Audio hashing (SHA-256) enables deduplication: if you process the same audio twice, stems from the first run are reused.

Drum Instrument Separation

The isolated drum stem is further separated into five individual instruments using DrumSep, an MDX23C model (TFC-TDF-net architecture). The model operates in the frequency domain:

  1. STFT converts the waveform to a spectrogram (16384-point FFT, 2048 hop)
  2. An encoder-decoder network with TFC-TDF blocks (temporal-frequency convolutions + time-domain filter bottlenecks) predicts five instrument masks
  3. Each mask is applied to the input spectrogram and inverse-STFT'd back to audio

The five output stems are: kick, snare, toms, hi-hat, and cymbals. Model weights (~200MB) are downloaded automatically on first run.

Onset Detection

Each drum stem is analyzed independently using librosa's onset detection, with per-instrument parameters tuned for different hit characteristics:

Stem Threshold (delta) Min Wait (frames)
Kick 0.08 3
Snare 0.06 2
Toms 0.07 3
Hi-hat 0.05 1
Cymbals 0.06 4

Velocity estimation measures RMS amplitude in a 50ms window around each onset, converts to dB, and maps to MIDI velocity (0-127) on a logarithmic scale. Quiet hits (~-60 dB) map to velocity 20; loud hits (~0 dB) map to 127.

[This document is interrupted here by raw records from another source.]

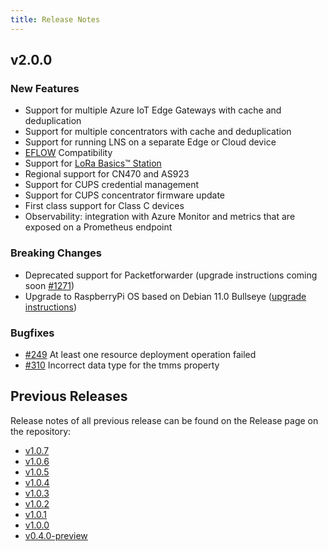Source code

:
 ```yaml
---
title: Release Notes
---
```


## v2.0.0

### New Features

- Support for multiple Azure IoT Edge Gateways with cache and deduplication
- Support for multiple concentrators with cache and deduplication
- Support for running LNS on a separate Edge or Cloud device
- [EFLOW](https://docs.microsoft.com/en-us/azure/iot-edge/iot-edge-for-linux-on-windows?view=iotedge-2018-06) Compatibility
- Support for [LoRa Basics™ Station](https://github.com/lorabasics/basicstation)
- Regional support for CN470 and AS923
- Support for CUPS credential management
- Support for CUPS concentrator firmware update
- First class support for Class C devices
- Observability: integration with Azure Monitor and metrics that are exposed on a Prometheus endpoint

### Breaking Changes

- Deprecated support for Packetforwarder (upgrade instructions coming soon [#1271](https://github.com/Azure/iotedge-lorawan-starterkit/issues/1271))
- Upgrade to RaspberryPi OS based on Debian 11.0 Bullseye ([upgrade instructions](https://azure.github.io/iotedge-lorawan-starterkit/dev/user-guide/upgrade/#upgrading-to-raspberry-pi-os-bullseye))

### Bugfixes

- [#249](https://github.com/Azure/iotedge-lorawan-starterkit/issues/249)
At least one resource deployment operation failed
- [#310](https://github.com/Azure/iotedge-lorawan-starterkit/issues/310)
Incorrect data type for the tmms property

## Previous Releases

Release notes of all previous release can be found on the Release page on the repository:

- [v1.0.7](https://github.com/Azure/iotedge-lorawan-starterkit/releases/tag/v1.0.7)
- [v1.0.6](https://github.com/Azure/iotedge-lorawan-starterkit/releases/tag/v1.0.6)
- [v1.0.5](https://github.com/Azure/iotedge-lorawan-starterkit/releases/tag/v1.0.5)
- [v1.0.4](https://github.com/Azure/iotedge-lorawan-starterkit/releases/tag/v1.0.4)
- [v1.0.3](https://github.com/Azure/iotedge-lorawan-starterkit/releases/tag/v1.0.3)
- [v1.0.2](https://github.com/Azure/iotedge-lorawan-starterkit/releases/tag/v1.0.2)
- [v1.0.1](https://github.com/Azure/iotedge-lorawan-starterkit/releases/tag/v1.0.1)
- [v1.0.0](https://github.com/Azure/iotedge-lorawan-starterkit/releases/tag/v1.0.0)
- [v0.4.0-preview](https://github.com/Azure/iotedge-lorawan-starterkit/releases/tag/v0.4.0-preview)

Deduplication removes double-triggers using type-specific minimum gaps (kick: 35ms, snare: 40ms, hi-hat: 25ms, cymbals: 150ms). When two hits fall within the gap, the louder one is kept.

Quantization

Detected hit times are snapped to a 16th-note grid based on the user-provided BPM:

grid_step = 60 / BPM / 4
grid_position = round(time / grid_step)
quantized_time = grid_position * grid_step

A 30% tolerance preserves swing feel: if a hit deviates from the grid by more than 30% of a grid step, its original timing is kept. This prevents the MIDI from sounding overly mechanical on tracks with intentional swing.

MIDI Generation

Quantized events are written to a Standard MIDI File using pretty_midi:

  • All notes are on MIDI channel 10 (General MIDI drum channel)
  • Each hit becomes a 50ms note at the appropriate MIDI note number (e.g., kick=36, snare=38, hi-hat=42)
  • Velocity values from the onset detection stage are preserved

Interactive Review

The web UI allows you to review the automatic classification before downloading. Each detected cluster of hits can be relabeled (e.g., changing a misidentified tom to a snare), and the MIDI is regenerated on the fly. A built-in player syncs the MIDI playback with the backing track so you can hear exactly what the output sounds like.

Architecture

drumtrack/
  app/                    # Next.js app router (pages)
  components/             # React components (shadcn/ui)
  hooks/                  # React hooks (polling, MIDI player)
  lib/                    # API client, MIDI playback engine
  types/                  # TypeScript type definitions
  backend/
    app/
      routers/            # FastAPI endpoints
      services/           # Processing pipeline, ML models
      models/             # Pydantic data models
      storage/            # Job persistence, file management
      ml/                 # MDX23C neural network definition
    models/               # Downloaded model weights (gitignored)
    static/
      samples/
        default/          # Built-in sample set (9 WAVs + kit.json)
    storage/
      jobs/               # Job artifacts per UUID (gitignored)
      samples/            # User-created sample sets (gitignored)
  • Frontend: Next.js 16, React 19, Tailwind CSS 4, shadcn/ui, Tone.js
  • Backend: FastAPI, PyTorch, Demucs, librosa, pretty_midi

Local Setup

Prerequisites

  • Node.js 18+ and pnpm
  • Python 3.11+ and uv
  • ffmpeg (required by Demucs and yt-dlp for audio conversion)
  • yt-dlp (optional, for YouTube URL support)

Backend

cd backend
uv sync

This installs all Python dependencies including PyTorch, Demucs, librosa, and FastAPI. On first run, the DrumSep model weights (~200MB) will be downloaded automatically.

Start the backend:

cd backend
uv run uvicorn app.main:app --reload

The API will be available at http://localhost:8000. Interactive API docs at http://localhost:8000/docs.

Frontend

pnpm install
pnpm dev

The frontend will be available at http://localhost:3000.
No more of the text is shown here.